[Collected data]
[Start of section]

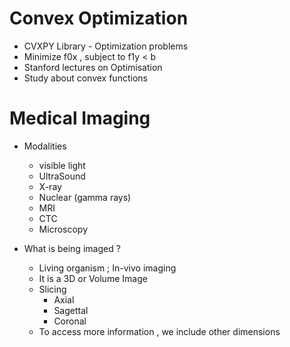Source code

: # Convex Optimization
- CVXPY Library - Optimization problems
- Minimize f0x , subject to f1y < b
- Stanford lectures on Optimisation
- Study about convex functions

# Medical Imaging
- Modalities
    - visible light
    - UltraSound
    - X-ray
    - Nuclear (gamma rays)
    - MRI
    - CTC 
    - Microscopy

- What is being imaged ? 
    - Living organism ; In-vivo imaging
    - It is a 3D or Volume Image
    - Slicing
        - Axial
        - Sagettal
        - Coronal
    - To access more information , we include other dimensions
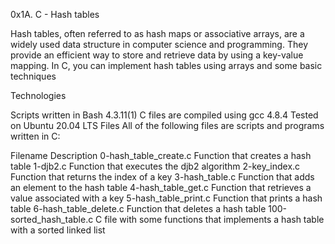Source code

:0x1A. C - Hash tables

Hash tables, often referred to as hash maps or associative arrays, are a widely used data structure in computer science and programming. They provide an efficient way to store and retrieve data by using a key-value mapping. In C, you can implement hash tables using arrays and some basic techniques


Technologies

Scripts written in Bash 4.3.11(1)
C files are compiled using gcc 4.8.4
Tested on Ubuntu 20.04 LTS
Files
All of the following files are scripts and programs written in C:

Filename	Description
0-hash_table_create.c	Function that creates a hash table
1-djb2.c	Function that executes the djb2 algorithm
2-key_index.c	Function that returns the index of a key
3-hash_table.c	Function that adds an element to the hash table
4-hash_table_get.c	Function that retrieves a value associated with a key
5-hash_table_print.c	Function that prints a hash table
6-hash_table_delete.c	Function that deletes a hash table
100-sorted_hash_table.c	C file with some functions that implements a hash table with a sorted linked list
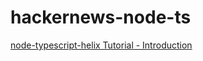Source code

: # hackernews-node-ts

[node-typescript-helix Tutorial - Introduction](https://www.howtographql.com/typescript-helix/0-introduction/)
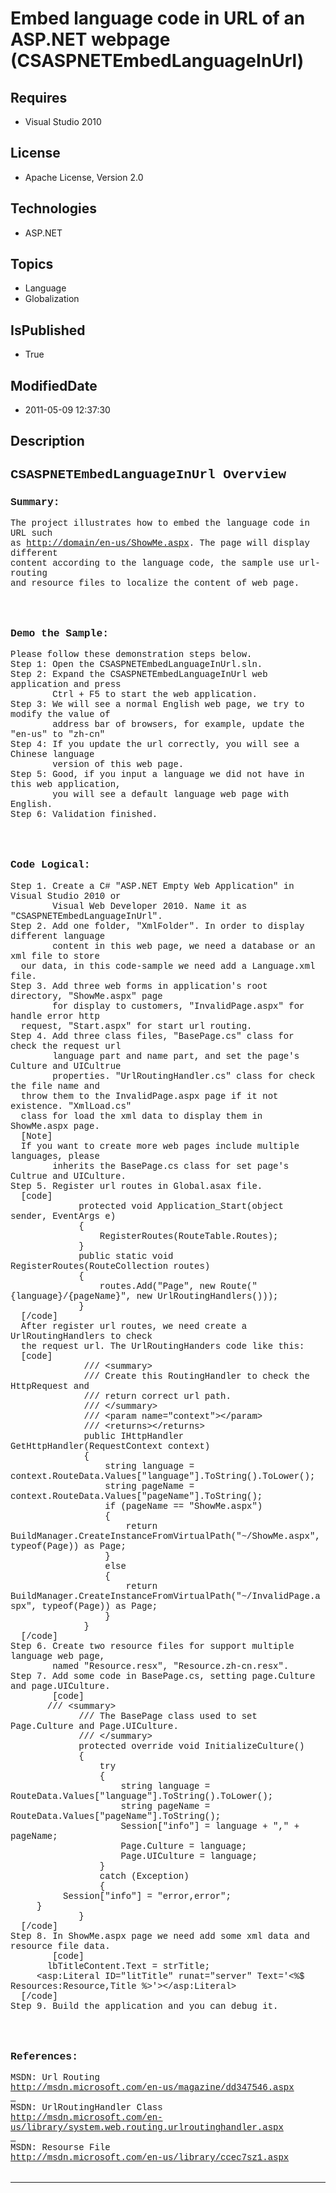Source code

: # Embed language code in URL of an ASP.NET webpage (CSASPNETEmbedLanguageInUrl)
## Requires
* Visual Studio 2010
## License
* Apache License, Version 2.0
## Technologies
* ASP.NET
## Topics
* Language
* Globalization
## IsPublished
* True
## ModifiedDate
* 2011-05-09 12:37:30
## Description

<h2><span style="font-family:courier new,courier">CSASPNETEmbedLanguageInUrl Overview</span></h2>
<h3><span style="font-family:courier new,courier">Summary:</span></h3>
<div><span style="font-family:courier new,courier">The project illustrates how to embed the language code in URL such</span><br>
<span style="font-family:courier new,courier">as <a href="http://domain/en-us/ShowMe.aspx">
http://domain/en-us/ShowMe.aspx</a>. The page will display different</span><br>
<span style="font-family:courier new,courier">content according to the language code, the sample use url-routing
</span><br>
<span style="font-family:courier new,courier">and resource files to localize the content of web page.</span></div>
<h3><br>
<br>
<span style="font-family:courier new,courier">Demo the Sample:</span></h3>
<div><span style="font-family:courier new,courier">Please follow these demonstration steps below.</span></div>
<div><span style="font-family:courier new,courier">Step 1: Open the CSASPNETEmbedLanguageInUrl.sln.</span></div>
<div><span style="font-family:courier new,courier">Step 2: Expand the CSASPNETEmbedLanguageInUrl web application and press
</span><br>
<span style="font-family:courier new,courier">&nbsp;&nbsp;&nbsp;&nbsp;&nbsp;&nbsp;&nbsp; Ctrl &#43; F5 to start the web application.</span></div>
<div><span style="font-family:courier new,courier">Step 3: We will see a normal English web page, we try to modify the value of</span><br>
<span style="font-family:courier new,courier">&nbsp;&nbsp;&nbsp;&nbsp;&nbsp;&nbsp;&nbsp; address bar of browsers, for example, update the &quot;en-us&quot; to &quot;zh-cn&quot;</span></div>
<div><span style="font-family:courier new,courier">Step 4: If you update the url correctly, you will see a Chinese language
</span><br>
<span style="font-family:courier new,courier">&nbsp;&nbsp;&nbsp;&nbsp;&nbsp;&nbsp;&nbsp; version of this web page.</span></div>
<div><span style="font-family:courier new,courier">Step 5: Good, if you input a language we did not have in this web application,</span><br>
<span style="font-family:courier new,courier">&nbsp;&nbsp;&nbsp;&nbsp;&nbsp;&nbsp;&nbsp; you will see a default language web page with English.</span></div>
<div><span style="font-family:courier new,courier">Step 6: Validation finished.</span></div>
<h3><br>
<br>
<span style="font-family:courier new,courier">Code Logical:</span></h3>
<div><span style="font-family:courier new,courier">Step 1. Create a C# &quot;ASP.NET Empty Web Application&quot; in Visual Studio 2010 or</span><br>
<span style="font-family:courier new,courier">&nbsp;&nbsp;&nbsp;&nbsp;&nbsp;&nbsp;&nbsp; Visual Web Developer 2010. Name it as &quot;CSASPNETEmbedLanguageInUrl&quot;.</span></div>
<div><span style="font-family:courier new,courier">Step 2. Add one folder, &quot;XmlFolder&quot;. In order to display different language</span><br>
<span style="font-family:courier new,courier">&nbsp;&nbsp;&nbsp;&nbsp;&nbsp;&nbsp;&nbsp; content in this web page, we need a database or an xml file to store</span><br>
<span style="font-family:courier new,courier">&nbsp;&nbsp;our data, in this code-sample we need add a Language.xml file.</span></div>
<div><span style="font-family:courier new,courier">Step 3. Add three web forms in application's root directory, &quot;ShowMe.aspx&quot; page</span><br>
<span style="font-family:courier new,courier">&nbsp;&nbsp;&nbsp;&nbsp;&nbsp;&nbsp;&nbsp; for display to customers, &quot;InvalidPage.aspx&quot; for handle error http
</span><br>
<span style="font-family:courier new,courier">&nbsp;&nbsp;request, &quot;Start.aspx&quot; for start url routing.</span></div>
<div><span style="font-family:courier new,courier">Step 4. Add three class files, &quot;BasePage.cs&quot; class for check the request url
</span><br>
<span style="font-family:courier new,courier">&nbsp;&nbsp;&nbsp;&nbsp;&nbsp;&nbsp;&nbsp; language part and name part, and set the page's Culture and UICultrue</span><br>
<span style="font-family:courier new,courier">&nbsp;&nbsp;&nbsp;&nbsp;&nbsp;&nbsp;&nbsp; properties. &quot;UrlRoutingHandler.cs&quot; class for check the file name and
</span><br>
<span style="font-family:courier new,courier">&nbsp;&nbsp;throw them to the InvalidPage.aspx page if it not existence. &quot;XmlLoad.cs&quot;</span><br>
<span style="font-family:courier new,courier">&nbsp;&nbsp;class for load the xml data to display them in ShowMe.aspx page.</span><br>
<span style="font-family:courier new,courier">&nbsp;&nbsp;[Note]</span><br>
<span style="font-family:courier new,courier">&nbsp;&nbsp;If you want to create more web pages include multiple languages, please</span><br>
<span style="font-family:courier new,courier">&nbsp;&nbsp;&nbsp;&nbsp;&nbsp;&nbsp;&nbsp; inherits the BasePage.cs class for set page's Cultrue and UICulture.</span></div>
<div><span style="font-family:courier new,courier">Step 5. Register url routes in Global.asax file.</span><br>
<span style="font-family:courier new,courier">&nbsp;&nbsp;[code]</span><br>
<span style="font-family:courier new,courier">&nbsp;&nbsp;&nbsp;&nbsp;&nbsp;&nbsp;&nbsp;&nbsp;&nbsp;&nbsp;&nbsp;&nbsp; protected void Application_Start(object sender, EventArgs e)</span><br>
<span style="font-family:courier new,courier">&nbsp;&nbsp;&nbsp;&nbsp;&nbsp;&nbsp;&nbsp;&nbsp;&nbsp;&nbsp;&nbsp;&nbsp; {</span><br>
<span style="font-family:courier new,courier">&nbsp;&nbsp;&nbsp;&nbsp;&nbsp;&nbsp;&nbsp;&nbsp;&nbsp;&nbsp;&nbsp;&nbsp;&nbsp;&nbsp;&nbsp;&nbsp; RegisterRoutes(RouteTable.Routes);</span><br>
<span style="font-family:courier new,courier">&nbsp;&nbsp;&nbsp;&nbsp;&nbsp;&nbsp;&nbsp;&nbsp;&nbsp;&nbsp;&nbsp;&nbsp; }</span></div>
<div><span style="font-family:courier new,courier">&nbsp;&nbsp;&nbsp;&nbsp;&nbsp;&nbsp;&nbsp;&nbsp;&nbsp;&nbsp;&nbsp;&nbsp; public static void RegisterRoutes(RouteCollection routes)</span><br>
<span style="font-family:courier new,courier">&nbsp;&nbsp;&nbsp;&nbsp;&nbsp;&nbsp;&nbsp;&nbsp;&nbsp;&nbsp;&nbsp;&nbsp; {</span><br>
<span style="font-family:courier new,courier">&nbsp;&nbsp;&nbsp;&nbsp;&nbsp;&nbsp;&nbsp;&nbsp;&nbsp;&nbsp;&nbsp;&nbsp;&nbsp;&nbsp;&nbsp;&nbsp; routes.Add(&quot;Page&quot;, new Route(&quot;{language}/{pageName}&quot;, new UrlRoutingHandlers()));</span><br>
<span style="font-family:courier new,courier">&nbsp;&nbsp;&nbsp;&nbsp;&nbsp;&nbsp;&nbsp;&nbsp;&nbsp;&nbsp;&nbsp;&nbsp; }</span><br>
<span style="font-family:courier new,courier">&nbsp;&nbsp;[/code]</span><br>
<span style="font-family:courier new,courier">&nbsp;&nbsp;After register url routes, we need create a UrlRoutingHandlers to check</span><br>
<span style="font-family:courier new,courier">&nbsp;&nbsp;the request url. The UrlRoutingHanders code like this:</span><br>
<span style="font-family:courier new,courier">&nbsp;&nbsp;[code]</span><br>
<span style="font-family:courier new,courier">&nbsp;&nbsp;&nbsp;&nbsp;&nbsp;&nbsp;&nbsp;&nbsp;&nbsp;&nbsp;&nbsp;&nbsp;&nbsp; /// &lt;summary&gt;</span><br>
<span style="font-family:courier new,courier">&nbsp;&nbsp;&nbsp;&nbsp;&nbsp;&nbsp;&nbsp;&nbsp;&nbsp;&nbsp;&nbsp;&nbsp;&nbsp; /// Create this RoutingHandler to check the HttpRequest and</span><br>
<span style="font-family:courier new,courier">&nbsp;&nbsp;&nbsp;&nbsp;&nbsp;&nbsp;&nbsp;&nbsp;&nbsp;&nbsp;&nbsp;&nbsp;&nbsp; /// return correct url path.</span><br>
<span style="font-family:courier new,courier">&nbsp;&nbsp;&nbsp;&nbsp;&nbsp;&nbsp;&nbsp;&nbsp;&nbsp;&nbsp;&nbsp;&nbsp;&nbsp; /// &lt;/summary&gt;</span><br>
<span style="font-family:courier new,courier">&nbsp;&nbsp;&nbsp;&nbsp;&nbsp;&nbsp;&nbsp;&nbsp;&nbsp;&nbsp;&nbsp;&nbsp;&nbsp; /// &lt;param name=&quot;context&quot;&gt;&lt;/param&gt;</span><br>
<span style="font-family:courier new,courier">&nbsp;&nbsp;&nbsp;&nbsp;&nbsp;&nbsp;&nbsp;&nbsp;&nbsp;&nbsp;&nbsp;&nbsp;&nbsp; /// &lt;returns&gt;&lt;/returns&gt;</span><br>
<span style="font-family:courier new,courier">&nbsp;&nbsp;&nbsp;&nbsp;&nbsp;&nbsp;&nbsp;&nbsp;&nbsp;&nbsp;&nbsp;&nbsp;&nbsp; public IHttpHandler GetHttpHandler(RequestContext context)</span><br>
<span style="font-family:courier new,courier">&nbsp;&nbsp;&nbsp;&nbsp;&nbsp;&nbsp;&nbsp;&nbsp;&nbsp;&nbsp;&nbsp;&nbsp;&nbsp; {</span><br>
<span style="font-family:courier new,courier">&nbsp;&nbsp;&nbsp;&nbsp;&nbsp;&nbsp;&nbsp;&nbsp;&nbsp;&nbsp;&nbsp;&nbsp;&nbsp;&nbsp;&nbsp;&nbsp;&nbsp; string language = context.RouteData.Values[&quot;language&quot;].ToString().ToLower();</span><br>
<span style="font-family:courier new,courier">&nbsp;&nbsp;&nbsp;&nbsp;&nbsp;&nbsp;&nbsp;&nbsp;&nbsp;&nbsp;&nbsp;&nbsp;&nbsp;&nbsp;&nbsp;&nbsp;&nbsp; string pageName = context.RouteData.Values[&quot;pageName&quot;].ToString();</span><br>
<span style="font-family:courier new,courier">&nbsp;&nbsp;&nbsp;&nbsp;&nbsp;&nbsp;&nbsp;&nbsp;&nbsp;&nbsp;&nbsp;&nbsp;&nbsp;&nbsp;&nbsp;&nbsp;&nbsp; if (pageName == &quot;ShowMe.aspx&quot;)</span><br>
<span style="font-family:courier new,courier">&nbsp;&nbsp;&nbsp;&nbsp;&nbsp;&nbsp;&nbsp;&nbsp;&nbsp;&nbsp;&nbsp;&nbsp;&nbsp;&nbsp;&nbsp;&nbsp;&nbsp; {</span><br>
<span style="font-family:courier new,courier">&nbsp;&nbsp;&nbsp;&nbsp;&nbsp;&nbsp;&nbsp;&nbsp;&nbsp;&nbsp;&nbsp;&nbsp;&nbsp;&nbsp;&nbsp;&nbsp;&nbsp;&nbsp;&nbsp;&nbsp;&nbsp; return BuildManager.CreateInstanceFromVirtualPath(&quot;~/ShowMe.aspx&quot;, typeof(Page)) as
 Page;</span><br>
<span style="font-family:courier new,courier">&nbsp;&nbsp;&nbsp;&nbsp;&nbsp;&nbsp;&nbsp;&nbsp;&nbsp;&nbsp;&nbsp;&nbsp;&nbsp;&nbsp;&nbsp;&nbsp;&nbsp; }</span><br>
<span style="font-family:courier new,courier">&nbsp;&nbsp;&nbsp;&nbsp;&nbsp;&nbsp;&nbsp;&nbsp;&nbsp;&nbsp;&nbsp;&nbsp;&nbsp;&nbsp;&nbsp;&nbsp;&nbsp; else</span><br>
<span style="font-family:courier new,courier">&nbsp;&nbsp;&nbsp;&nbsp;&nbsp;&nbsp;&nbsp;&nbsp;&nbsp;&nbsp;&nbsp;&nbsp;&nbsp;&nbsp;&nbsp;&nbsp;&nbsp; {</span><br>
<span style="font-family:courier new,courier">&nbsp;&nbsp;&nbsp;&nbsp;&nbsp;&nbsp;&nbsp;&nbsp;&nbsp;&nbsp;&nbsp;&nbsp;&nbsp;&nbsp;&nbsp;&nbsp;&nbsp;&nbsp;&nbsp;&nbsp;&nbsp; return BuildManager.CreateInstanceFromVirtualPath(&quot;~/InvalidPage.aspx&quot;, typeof(Page))
 as Page;</span><br>
<span style="font-family:courier new,courier">&nbsp;&nbsp;&nbsp;&nbsp;&nbsp;&nbsp;&nbsp;&nbsp;&nbsp;&nbsp;&nbsp;&nbsp;&nbsp;&nbsp;&nbsp;&nbsp;&nbsp; }</span><br>
<span style="font-family:courier new,courier">&nbsp;&nbsp;&nbsp;&nbsp;&nbsp;&nbsp;&nbsp;&nbsp;&nbsp;&nbsp;&nbsp;&nbsp;&nbsp; }</span><br>
<span style="font-family:courier new,courier">&nbsp;&nbsp;[/code]</span></div>
<div><span style="font-family:courier new,courier">Step 6. Create two resource files for support multiple language web page,
</span><br>
<span style="font-family:courier new,courier">&nbsp;&nbsp;&nbsp;&nbsp;&nbsp;&nbsp;&nbsp; named &quot;Resource.resx&quot;, &quot;Resource.zh-cn.resx&quot;.</span></div>
<div><span style="font-family:courier new,courier">Step 7. Add some code in BasePage.cs, setting page.Culture and page.UICulture.</span><br>
<span style="font-family:courier new,courier">&nbsp;&nbsp;&nbsp;&nbsp;&nbsp;&nbsp;&nbsp; [code]</span><br>
<span style="font-family:courier new,courier">&nbsp;&nbsp;&nbsp;&nbsp;&nbsp;&nbsp; /// &lt;summary&gt;</span><br>
<span style="font-family:courier new,courier">&nbsp;&nbsp;&nbsp;&nbsp;&nbsp;&nbsp;&nbsp;&nbsp;&nbsp;&nbsp;&nbsp;&nbsp; /// The BasePage class used to set Page.Culture and Page.UICulture.</span><br>
<span style="font-family:courier new,courier">&nbsp;&nbsp;&nbsp;&nbsp;&nbsp;&nbsp;&nbsp;&nbsp;&nbsp;&nbsp;&nbsp;&nbsp; /// &lt;/summary&gt;</span><br>
<span style="font-family:courier new,courier">&nbsp;&nbsp;&nbsp;&nbsp;&nbsp;&nbsp;&nbsp;&nbsp;&nbsp;&nbsp;&nbsp;&nbsp; protected override void InitializeCulture()</span><br>
<span style="font-family:courier new,courier">&nbsp;&nbsp;&nbsp;&nbsp;&nbsp;&nbsp;&nbsp;&nbsp;&nbsp;&nbsp;&nbsp;&nbsp; {</span><br>
<span style="font-family:courier new,courier">&nbsp;&nbsp;&nbsp;&nbsp;&nbsp;&nbsp;&nbsp;&nbsp;&nbsp;&nbsp;&nbsp;&nbsp;&nbsp;&nbsp;&nbsp;&nbsp; try</span><br>
<span style="font-family:courier new,courier">&nbsp;&nbsp;&nbsp;&nbsp;&nbsp;&nbsp;&nbsp;&nbsp;&nbsp;&nbsp;&nbsp;&nbsp;&nbsp;&nbsp;&nbsp;&nbsp; {</span><br>
<span style="font-family:courier new,courier">&nbsp;&nbsp;&nbsp;&nbsp;&nbsp;&nbsp;&nbsp;&nbsp;&nbsp;&nbsp;&nbsp;&nbsp;&nbsp;&nbsp;&nbsp;&nbsp;&nbsp;&nbsp;&nbsp;&nbsp; string language = RouteData.Values[&quot;language&quot;].ToString().ToLower();</span><br>
<span style="font-family:courier new,courier">&nbsp;&nbsp;&nbsp;&nbsp;&nbsp;&nbsp;&nbsp;&nbsp;&nbsp;&nbsp;&nbsp;&nbsp;&nbsp;&nbsp;&nbsp;&nbsp;&nbsp;&nbsp;&nbsp;&nbsp; string pageName = RouteData.Values[&quot;pageName&quot;].ToString();</span><br>
<span style="font-family:courier new,courier">&nbsp;&nbsp;&nbsp;&nbsp;&nbsp;&nbsp;&nbsp;&nbsp;&nbsp;&nbsp;&nbsp;&nbsp;&nbsp;&nbsp;&nbsp;&nbsp;&nbsp;&nbsp;&nbsp;&nbsp; Session[&quot;info&quot;] = language &#43; &quot;,&quot; &#43; pageName;</span><br>
<span style="font-family:courier new,courier">&nbsp;&nbsp;&nbsp;&nbsp;&nbsp;&nbsp;&nbsp;&nbsp;&nbsp;&nbsp;&nbsp;&nbsp;&nbsp;&nbsp;&nbsp;&nbsp;&nbsp;&nbsp;&nbsp;&nbsp; Page.Culture = language;</span><br>
<span style="font-family:courier new,courier">&nbsp;&nbsp;&nbsp;&nbsp;&nbsp;&nbsp;&nbsp;&nbsp;&nbsp;&nbsp;&nbsp;&nbsp;&nbsp;&nbsp;&nbsp;&nbsp;&nbsp;&nbsp;&nbsp;&nbsp; Page.UICulture = language;</span><br>
<span style="font-family:courier new,courier">&nbsp;&nbsp;&nbsp;&nbsp;&nbsp;&nbsp;&nbsp;&nbsp;&nbsp;&nbsp;&nbsp;&nbsp;&nbsp;&nbsp;&nbsp;&nbsp; }</span><br>
<span style="font-family:courier new,courier">&nbsp;&nbsp;&nbsp;&nbsp;&nbsp;&nbsp;&nbsp;&nbsp;&nbsp;&nbsp;&nbsp;&nbsp;&nbsp;&nbsp;&nbsp;&nbsp; catch (Exception)</span><br>
<span style="font-family:courier new,courier">&nbsp;&nbsp;&nbsp;&nbsp;&nbsp;&nbsp;&nbsp;&nbsp;&nbsp;&nbsp;&nbsp;&nbsp;&nbsp;&nbsp;&nbsp;&nbsp; {</span><br>
<span style="font-family:courier new,courier">&nbsp;&nbsp;&nbsp;&nbsp;&nbsp;&nbsp;&nbsp;&nbsp;&nbsp; Session[&quot;info&quot;] = &quot;error,error&quot;;
</span><br>
<span style="font-family:courier new,courier">&nbsp;&nbsp;&nbsp;&nbsp; }</span><br>
<span style="font-family:courier new,courier">&nbsp;&nbsp;&nbsp;&nbsp;&nbsp;&nbsp;&nbsp;&nbsp;&nbsp;&nbsp;&nbsp;&nbsp; }</span><br>
<span style="font-family:courier new,courier">&nbsp;&nbsp;[/code]</span></div>
<div><span style="font-family:courier new,courier">Step 8. In ShowMe.aspx page we need add some xml data and resource file data.</span><br>
<span style="font-family:courier new,courier">&nbsp;&nbsp;&nbsp;&nbsp;&nbsp;&nbsp;&nbsp; [code]</span><br>
<span style="font-family:courier new,courier">&nbsp;&nbsp;&nbsp;&nbsp;&nbsp;&nbsp; lbTitleContent.Text = strTitle;</span></div>
<div><span style="font-family:courier new,courier">&nbsp;&nbsp;&nbsp;&nbsp; &lt;asp:Literal ID=&quot;litTitle&quot; runat=&quot;server&quot; Text='&lt;%$ Resources:Resource,Title %&gt;'&gt;&lt;/asp:Literal&gt;</span><br>
<span style="font-family:courier new,courier">&nbsp;&nbsp;[/code]</span></div>
<div><span style="font-family:courier new,courier">Step 9. Build the application and you can debug it.</span></div>
<h3><br>
<br>
<span style="font-family:courier new,courier">References:</span></h3>
<div><span style="font-family:courier new,courier">MSDN: Url Routing</span><br>
<span style="font-family:courier new,courier"><a href="http://msdn.microsoft.com/en-us/magazine/dd347546.aspxMSDN">http://msdn.microsoft.com/en-us/magazine/dd347546.aspx</a></span></div>
<div><span style="font-family:courier new,courier"><a href="http://msdn.microsoft.com/en-us/magazine/dd347546.aspxMSDN">
<div>&nbsp;</div>
</a></span></div>
<div><span style="font-family:courier new,courier">MSDN: UrlRoutingHandler Class&nbsp;</span><br>
<span style="font-family:courier new,courier"><a href="http://msdn.microsoft.com/en-us/library/system.web.routing.urlroutinghandler.aspxMSDN">http://msdn.microsoft.com/en-us/library/system.web.routing.urlroutinghandler.aspx</a></span></div>
<div><span style="font-family:courier new,courier"><a href="http://msdn.microsoft.com/en-us/library/system.web.routing.urlroutinghandler.aspxMSDN">
<div>&nbsp;</div>
</a></span></div>
<div><span style="font-family:courier new,courier">MSDN: Resourse File</span><br>
<span style="font-family:courier new,courier"><a href="http://msdn.microsoft.com/en-us/library/ccec7sz1.aspx">http://msdn.microsoft.com/en-us/library/ccec7sz1.aspx</a></span></div>
<div><br>
<hr>
<div><a href="http://go.microsoft.com/?linkid=9759640" style="margin-top:3px"><img src="http://bit.ly/onecodelogo" alt=""></a></div>
</div>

[End of section]

DIRECTIONS> Say how many lines in the data hold the string "more", and say nothing else.

RESPONSE> 2